All articles
Observability

Observability for AI agents

Design patterns for tracing non-deterministic agent workflows, and the metrics SREs should monitor.

March 30, 20268 min read
Observability for AI agents

Standard application logging (such as structured JSON logs or text printouts) is insufficient for diagnosing issues in agentic systems. Because agents operate in loops and call external tools based on non-deterministic model outputs, linear logs cannot answer key questions during outages. To debug a failing agent, you must trace the exact sequence of tool calls, prompt iterations, and repair attempts that occurred during the execution.

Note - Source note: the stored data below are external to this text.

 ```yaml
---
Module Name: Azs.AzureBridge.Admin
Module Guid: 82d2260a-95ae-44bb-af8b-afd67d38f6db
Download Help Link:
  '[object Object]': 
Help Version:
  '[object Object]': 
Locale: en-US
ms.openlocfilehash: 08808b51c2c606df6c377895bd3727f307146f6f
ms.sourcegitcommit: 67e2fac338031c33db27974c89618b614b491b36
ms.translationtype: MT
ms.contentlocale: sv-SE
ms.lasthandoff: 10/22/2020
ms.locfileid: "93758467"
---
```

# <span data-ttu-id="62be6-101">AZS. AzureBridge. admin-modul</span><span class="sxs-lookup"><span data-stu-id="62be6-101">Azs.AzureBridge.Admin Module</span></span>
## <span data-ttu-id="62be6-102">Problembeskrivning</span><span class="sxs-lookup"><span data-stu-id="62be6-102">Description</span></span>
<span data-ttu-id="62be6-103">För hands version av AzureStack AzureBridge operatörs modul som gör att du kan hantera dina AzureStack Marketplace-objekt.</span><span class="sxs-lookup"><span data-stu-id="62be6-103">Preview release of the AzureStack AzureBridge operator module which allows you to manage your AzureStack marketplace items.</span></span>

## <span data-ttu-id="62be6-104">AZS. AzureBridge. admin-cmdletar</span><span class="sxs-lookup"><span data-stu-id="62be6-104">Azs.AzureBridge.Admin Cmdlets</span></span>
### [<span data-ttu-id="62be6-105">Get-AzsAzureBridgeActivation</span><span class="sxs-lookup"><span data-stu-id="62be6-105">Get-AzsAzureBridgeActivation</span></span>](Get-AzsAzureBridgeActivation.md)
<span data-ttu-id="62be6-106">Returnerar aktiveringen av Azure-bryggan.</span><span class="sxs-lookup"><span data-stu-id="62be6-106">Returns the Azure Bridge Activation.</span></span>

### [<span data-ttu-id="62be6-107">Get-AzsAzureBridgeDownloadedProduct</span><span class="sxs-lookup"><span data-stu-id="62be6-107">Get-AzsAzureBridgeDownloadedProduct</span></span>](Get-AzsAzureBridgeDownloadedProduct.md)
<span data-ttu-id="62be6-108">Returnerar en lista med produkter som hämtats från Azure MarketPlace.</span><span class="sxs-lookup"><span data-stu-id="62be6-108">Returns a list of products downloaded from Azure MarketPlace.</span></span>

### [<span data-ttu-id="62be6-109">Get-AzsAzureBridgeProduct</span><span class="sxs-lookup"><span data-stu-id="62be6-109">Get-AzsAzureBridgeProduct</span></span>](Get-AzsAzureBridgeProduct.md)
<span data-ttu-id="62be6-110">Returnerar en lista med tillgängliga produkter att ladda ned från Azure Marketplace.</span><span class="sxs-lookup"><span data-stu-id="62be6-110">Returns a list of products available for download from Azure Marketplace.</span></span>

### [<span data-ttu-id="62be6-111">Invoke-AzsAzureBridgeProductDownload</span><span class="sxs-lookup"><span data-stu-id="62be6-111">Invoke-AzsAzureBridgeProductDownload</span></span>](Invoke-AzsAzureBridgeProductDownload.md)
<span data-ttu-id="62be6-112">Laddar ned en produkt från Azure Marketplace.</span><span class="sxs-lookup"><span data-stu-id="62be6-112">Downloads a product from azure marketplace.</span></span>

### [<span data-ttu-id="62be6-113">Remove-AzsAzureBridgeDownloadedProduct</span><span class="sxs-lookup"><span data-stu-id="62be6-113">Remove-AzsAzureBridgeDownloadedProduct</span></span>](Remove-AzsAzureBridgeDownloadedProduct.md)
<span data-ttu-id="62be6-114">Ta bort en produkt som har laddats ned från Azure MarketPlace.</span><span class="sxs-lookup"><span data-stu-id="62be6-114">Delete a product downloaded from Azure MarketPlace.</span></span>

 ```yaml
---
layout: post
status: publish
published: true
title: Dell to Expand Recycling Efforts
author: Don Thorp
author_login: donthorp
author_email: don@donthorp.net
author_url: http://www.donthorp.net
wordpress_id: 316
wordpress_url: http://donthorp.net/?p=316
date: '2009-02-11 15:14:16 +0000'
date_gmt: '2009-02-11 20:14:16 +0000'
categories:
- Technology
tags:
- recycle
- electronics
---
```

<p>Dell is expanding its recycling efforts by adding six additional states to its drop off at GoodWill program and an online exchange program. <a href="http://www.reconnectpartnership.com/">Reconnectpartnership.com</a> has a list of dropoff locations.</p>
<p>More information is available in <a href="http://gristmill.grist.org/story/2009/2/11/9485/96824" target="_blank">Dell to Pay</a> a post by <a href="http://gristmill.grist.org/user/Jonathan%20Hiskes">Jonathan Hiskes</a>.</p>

The Correct Span Shape for Agents

Traditional tracing treats each HTTP request as a single span. For agents, we must design a hierarchical span tree that maps to the execution graph. Every agent invocation represents a root span, with nested child spans for each step in the workflow. Key attributes that should be attached to each span include:

  • Root Span: Invocation parameters, system prompt, and final output status.
  • Model Spans: Model name, tokens used (prompt and completion), finish reason, and temperature.
  • Tool Spans: Tool name, input arguments, raw string output, and execution latency.
  • Repair Spans: The syntax error message, repair strategy used, and number of iterations.
Observability dashboard close-up with cyan and violet trend lines
Observability dashboard close-up with cyan and violet trend lines

Native OpenTelemetry Tracing

Integrating observability directly into the agent framework boundary ensures every span is captured automatically. By exporting trace data via OpenTelemetry, you can visualize execution graphs and pinpoint bottlenecks inside standard APM tools (like Datadog, Honeycomb, or Jaeger).

python
# Wire OpenTelemetry tracing to the framework client
from kern.obs import trace_agent
from opentelemetry import trace

tracer = trace.get_tracer(__name__)

with tracer.start_as_current_span("run_agent") as span:
    # Captures nested spans for LLM calls and tool execution automatically
    result = my_agent.run("Process billing query")

Metrics that Matter

While monitoring latency and token costs is important, the metrics that indicate system drift are repair rates, tool retry frequencies, and fallback escalations. An increase in repair rates usually indicates a change in the model's behavior or a data shift in user inputs. By setting alerts on these system-level metrics, you can identify and resolve prompts or schema issues before they impact end-users.